Gather every line below where "this" appears.

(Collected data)
════════════════

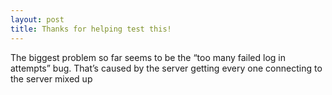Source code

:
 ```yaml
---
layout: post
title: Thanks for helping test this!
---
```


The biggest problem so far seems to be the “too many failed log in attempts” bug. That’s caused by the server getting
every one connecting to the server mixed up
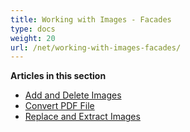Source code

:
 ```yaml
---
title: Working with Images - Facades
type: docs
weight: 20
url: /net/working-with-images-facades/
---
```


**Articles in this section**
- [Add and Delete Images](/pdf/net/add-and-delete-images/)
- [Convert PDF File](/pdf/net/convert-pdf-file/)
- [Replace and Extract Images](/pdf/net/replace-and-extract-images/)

════════════════

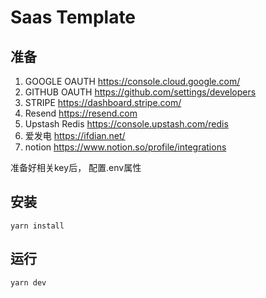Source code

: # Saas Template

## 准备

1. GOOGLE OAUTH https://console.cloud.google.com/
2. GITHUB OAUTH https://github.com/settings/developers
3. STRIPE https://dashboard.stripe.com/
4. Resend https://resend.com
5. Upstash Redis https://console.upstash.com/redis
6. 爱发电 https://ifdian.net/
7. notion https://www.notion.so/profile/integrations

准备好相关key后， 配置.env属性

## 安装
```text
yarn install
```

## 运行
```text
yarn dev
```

════════════════

▶ Answer area:
title: Thanks for helping test this!
**Articles in this section**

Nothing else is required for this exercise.